In an interview with Billboard, Perla Campos, Google's global marketing lead for Google Doodles, said this:

When asked what message this Doodle could be sending in today's political climate, one ruled by fear and apprehension when it comes to the unknown status DACA Dreamers, Campos' response was perfectly Selena. 

"Selena was always about transcending boundaries, and for someone who has such a powerful story to be featured on the homepage of Google – a search engine that connects people the way she connected people – that is such a beautiful thing.

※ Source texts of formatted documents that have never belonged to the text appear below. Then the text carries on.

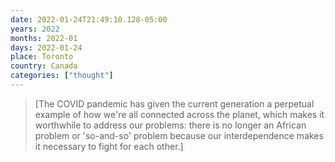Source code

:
 ```yaml
---
date: 2022-01-24T21:49:10.128-05:00
years: 2022
months: 2022-01
days: 2022-01-24
place: Toronto
country: Canada
categories: ["thought"]
---
```

> [The COVID pandemic has given the current generation a perpetual example of how we're all connected across the planet, which makes it worthwhile to address our problems: there is no longer an African problem or 'so-and-so' problem because our interdependence makes it necessary to fight for each other.]
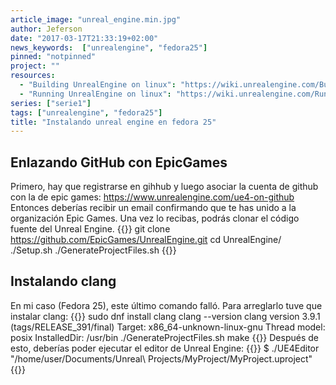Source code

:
 ```yaml
---
article_image: "unreal_engine.min.jpg"
author: Jeferson
date: "2017-03-17T21:33:19+02:00"
news_keywords:  ["unrealengine", "fedora25"]
pinned: "notpinned"
project: ""
resources:
  - "Building UnrealEngine on linux": "https://wiki.unrealengine.com/Building_On_Linux"
  - "Running UnrealEngine on linux": "https://wiki.unrealengine.com/Running_On_Linux"
series: ["serie1"]
tags: ["unrealengine", "fedora25"]
title: "Instalando unreal engine en fedora 25"
---
```

## Enlazando GitHub con EpicGames
Primero, hay que registrarse en gihhub y luego asociar la cuenta de github con la de epic games:
https://www.unrealengine.com/ue4-on-github
Entonces deberías recibir un email confirmando que te has unido a la organización Epic Games. Una vez lo recibas, podrás clonar el código fuente del Unreal Engine.
{{<highlight sh>}}
git clone https://github.com/EpicGames/UnrealEngine.git
cd UnrealEngine/
./Setup.sh
./GenerateProjectFiles.sh
{{</highlight>}}
<!--more-->

## Instalando clang
En mi caso (Fedora 25), este último comando falló. Para arreglarlo tuve que instalar clang:
{{<highlight sh>}}
sudo dnf install clang
clang --version
clang version 3.9.1 (tags/RELEASE_391/final)
Target: x86_64-unknown-linux-gnu
Thread model: posix
InstalledDir: /usr/bin
./GenerateProjectFiles.sh
make
{{</highlight>}}
Después de esto, deberías poder ejecutar el editor de Unreal Engine:
{{<highlight sh>}}
$ ./UE4Editor "/home/user/Documents/Unreal\ Projects/MyProject/MyProject.uproject"
{{</highlight>}}
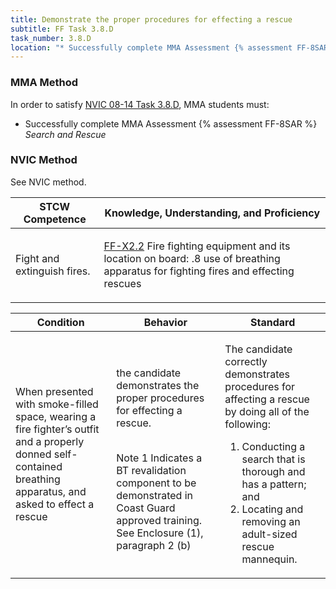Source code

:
 ```yaml
---
title: Demonstrate the proper procedures for effecting a rescue
subtitle: FF Task 3.8.D 
task_number: 3.8.D
location: "* Successfully complete MMA Assessment {% assessment FF-8SAR %} *Search and Rescue*" 
---
```



### MMA Method

In order to satisfy  [NVIC 08-14  Task  3.8.D]({{site.baseurl}}/assets/images/nvic-08-14.pdf), MMA students must:

* Successfully complete MMA Assessment {% assessment FF-8SAR %} *Search and Rescue*


### NVIC Method

<a onclick="togglevisibility('nvic_methods')" >See NVIC method.</a>

<div id='nvic_methods' class='hide'>

<table>
<thead>
<tr>
<th class='forty'> STCW Competence </th>
<th class='sixty'> Knowledge, Understanding, and Proficiency </th>
</tr>
</thead>




<tbody>
<tr><td markdown='1'>

Fight and extinguish fires.

</td><td markdown='1'>

[FF-X2.2](../../tables/612.html#FF-X2.2) Fire fighting equipment and its location on board:
.8  use of breathing apparatus for fighting fires and effecting rescues

</td></tr>


</tbody>
</table>


<table>
<thead>
<tr><th class='twenty'>  Condition </th><th class='twenty'> Behavior </th><th  class='sixty'>Standard </th></tr>
</thead>
<tbody >



<tr><td markdown='1'>

When presented with smoke-filled space, wearing a fire fighter’s outfit and a properly donned self-contained breathing apparatus, and asked to effect a rescue

</td><td markdown='1'>

the candidate demonstrates the proper procedures for effecting a rescue.

<br>

<div class="tooltip">Note 1
<span class="tooltiptext">
Indicates a BT revalidation component to be demonstrated in Coast Guard approved training. See Enclosure (1), paragraph 2 (b)
</span>
</div>


</td><td markdown='1'>

The candidate correctly demonstrates procedures for affecting a rescue by doing all of the following:
 
1.  Conducting a search that is thorough and has a pattern; and 
2.  Locating and removing an adult-sized rescue mannequin.

</td></tr>
</tbody>
</table>
</div>
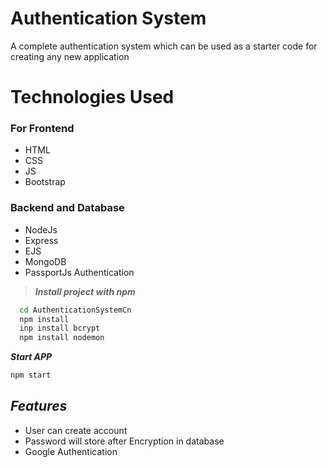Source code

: 
# Authentication System
A complete authentication system which can be used as a starter code for creating any new
application




# Technologies Used

### For Frontend
* HTML
* CSS
* JS
* Bootstrap 

### Backend and Database

* NodeJs
* Express
* EJS
* MongoDB
* PassportJs Authentication 





> ***Install project with npm***       

```bash
  cd AuthenticationSystemCn
  npm install
  inp install bcrypt
  npm install nodemon

```

***Start APP***

```bash 
npm start
```



    
## ***Features***

- User can create account 
- Password will store after Encryption in database
- Google Authentication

Featuring an immigrant woman should not be political, it should be celebrated."

Um, especially if she's not an immigrant, Perla.  Which Selena was not.

Selena did indeed transcend boundaries, all right – not by bringing Mexico to the U.S., but by bringing the U.S. to Mexico.

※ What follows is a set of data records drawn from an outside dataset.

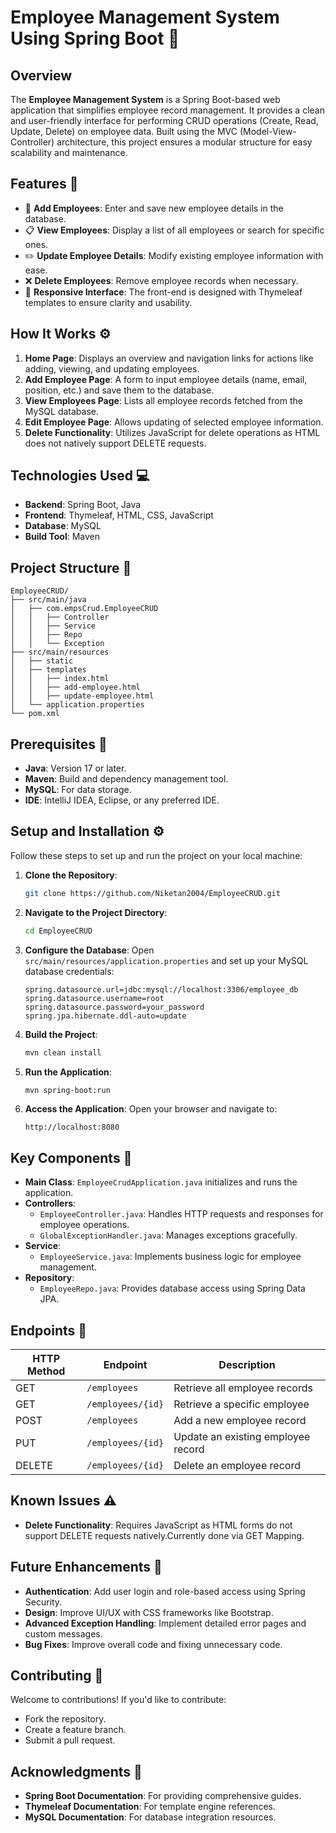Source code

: # Employee Management System Using Spring Boot 🚀

## Overview
The **Employee Management System** is a Spring Boot-based web application that simplifies employee record management. It provides a clean and user-friendly interface for performing CRUD operations (Create, Read, Update, Delete) on employee data. Built using the MVC (Model-View-Controller) architecture, this project ensures a modular structure for easy scalability and maintenance.

## Features 🌟
- 📝 **Add Employees**: Enter and save new employee details in the database.
- 📋 **View Employees**: Display a list of all employees or search for specific ones.
- ✏️ **Update Employee Details**: Modify existing employee information with ease.
- ❌ **Delete Employees**: Remove employee records when necessary.
- 🎨 **Responsive Interface**: The front-end is designed with Thymeleaf templates to ensure clarity and usability.

## How It Works ⚙️
1. **Home Page**: Displays an overview and navigation links for actions like adding, viewing, and updating employees.
2. **Add Employee Page**: A form to input employee details (name, email, position, etc.) and save them to the database.
3. **View Employees Page**: Lists all employee records fetched from the MySQL database.
4. **Edit Employee Page**: Allows updating of selected employee information.
5. **Delete Functionality**: Utilizes JavaScript for delete operations as HTML does not natively support DELETE requests.

## Technologies Used 💻
- **Backend**: Spring Boot, Java
- **Frontend**: Thymeleaf, HTML, CSS, JavaScript
- **Database**: MySQL
- **Build Tool**: Maven

## Project Structure 📂
```
EmployeeCRUD/
├── src/main/java
│   ├── com.empsCrud.EmployeeCRUD
│   │   ├── Controller
│   │   ├── Service
│   │   ├── Repo
│   │   └── Exception
├── src/main/resources
│   ├── static
│   ├── templates
│   │   ├── index.html
│   │   ├── add-employee.html
│   │   ├── update-employee.html
│   └── application.properties
└── pom.xml
```

## Prerequisites 📌
- **Java**: Version 17 or later.
- **Maven**: Build and dependency management tool.
- **MySQL**: For data storage.
- **IDE**: IntelliJ IDEA, Eclipse, or any preferred IDE.

## Setup and Installation ⚙️
Follow these steps to set up and run the project on your local machine:

1. **Clone the Repository**:
   ```bash
   git clone https://github.com/Niketan2004/EmployeeCRUD.git
   ```

2. **Navigate to the Project Directory**:
   ```bash
   cd EmployeeCRUD
   ```

3. **Configure the Database**:
   Open `src/main/resources/application.properties` and set up your MySQL database credentials:
   ```properties
   spring.datasource.url=jdbc:mysql://localhost:3306/employee_db
   spring.datasource.username=root
   spring.datasource.password=your_password
   spring.jpa.hibernate.ddl-auto=update
   ```

4. **Build the Project**:
   ```bash
   mvn clean install
   ```

5. **Run the Application**:
   ```bash
   mvn spring-boot:run
   ```

6. **Access the Application**:
   Open your browser and navigate to:
   ```
   http://localhost:8080
   ```

## Key Components 🔑
- **Main Class**: `EmployeeCrudApplication.java` initializes and runs the application.
- **Controllers**:
  - `EmployeeController.java`: Handles HTTP requests and responses for employee operations.
  - `GlobalExceptionHandler.java`: Manages exceptions gracefully.
- **Service**:
  - `EmployeeService.java`: Implements business logic for employee management.
- **Repository**:
  - `EmployeeRepo.java`: Provides database access using Spring Data JPA.

## Endpoints 📡
| HTTP Method | Endpoint          | Description                       |
|-------------|-------------------|-----------------------------------|
| GET         | `/employees`      | Retrieve all employee records     |
| GET         | `/employees/{id}` | Retrieve a specific employee      |
| POST        | `/employees`      | Add a new employee record         |
| PUT         | `/employees/{id}` | Update an existing employee record|
| DELETE      | `/employees/{id}` | Delete an employee record         |

## Known Issues ⚠️
- **Delete Functionality**: Requires JavaScript as HTML forms do not support DELETE requests natively.Currently done via GET Mapping.

## Future Enhancements 🔮
- **Authentication**: Add user login and role-based access using Spring Security.
- **Design**: Improve UI/UX with CSS frameworks like Bootstrap.
- **Advanced Exception Handling**: Implement detailed error pages and custom messages.
- **Bug Fixes**: Improve overall code and fixing unnecessary code.

## Contributing 🤝
 Welcome to contributions! If you'd like to contribute:
- Fork the repository.
- Create a feature branch.
- Submit a pull request.

## Acknowledgments 🙌
- **Spring Boot Documentation**: For providing comprehensive guides.
- **Thymeleaf Documentation**: For template engine references.
- **MySQL Documentation**: For database integration resources.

As her biography shows, she was 100% American, and so were her parents, so she was at least a third-generation American and probably went back a lot farther than that.  There was nothing immigrant about her.  Her region was Texas, and her family is known as Tex-Mex or Tejano, and that is 100% American, even as there is natural cultural overlap with the northern side of Mexico.  Fact is, Texas and Mexico have been hybridized since the very beginning, and don't think Mexicans in the tonier areas, such as Mexico City, don't look disdainfully on this blended culture.  Bottom line: Tex-Mex is American on this side and Mexican on the other even as the cultures, which include the music and the food, naturally come together.

Selena was far more American than she is given credit for by Google.  Her first language was English, and she didn't even learn Spanish (probably incompletely at that) until she began singing and generating hits in Spanish, her music first catching on to fans in Mexico.  So it was Selena transcending boundaries, all right – by bringing her American Tex-Mex or Tejano sound south of the border.  Yet what she longed for, according to her bio, was to record songs in English, happily winning a record contract with EMI to sing in English, as she had hoped, shortly before her untimely death.

Since she isn't here to speak for herself, her views on illegal immigration, contrary to what Google speculates, are unknown.  What is known is that quite a few Tex-Mexes are very conservative in their views, and many take a rule-of-law approach to immigration.  We don't know what Selena's views on this were or why the views of such a non-immigrant should be important.  Google thinks it's important because of how she looked, probably – classically Latina – and now seems to be eager to make her into a fake immigrant to champion illegals on those grounds alone.

Why can't they just appreciate her for who she was?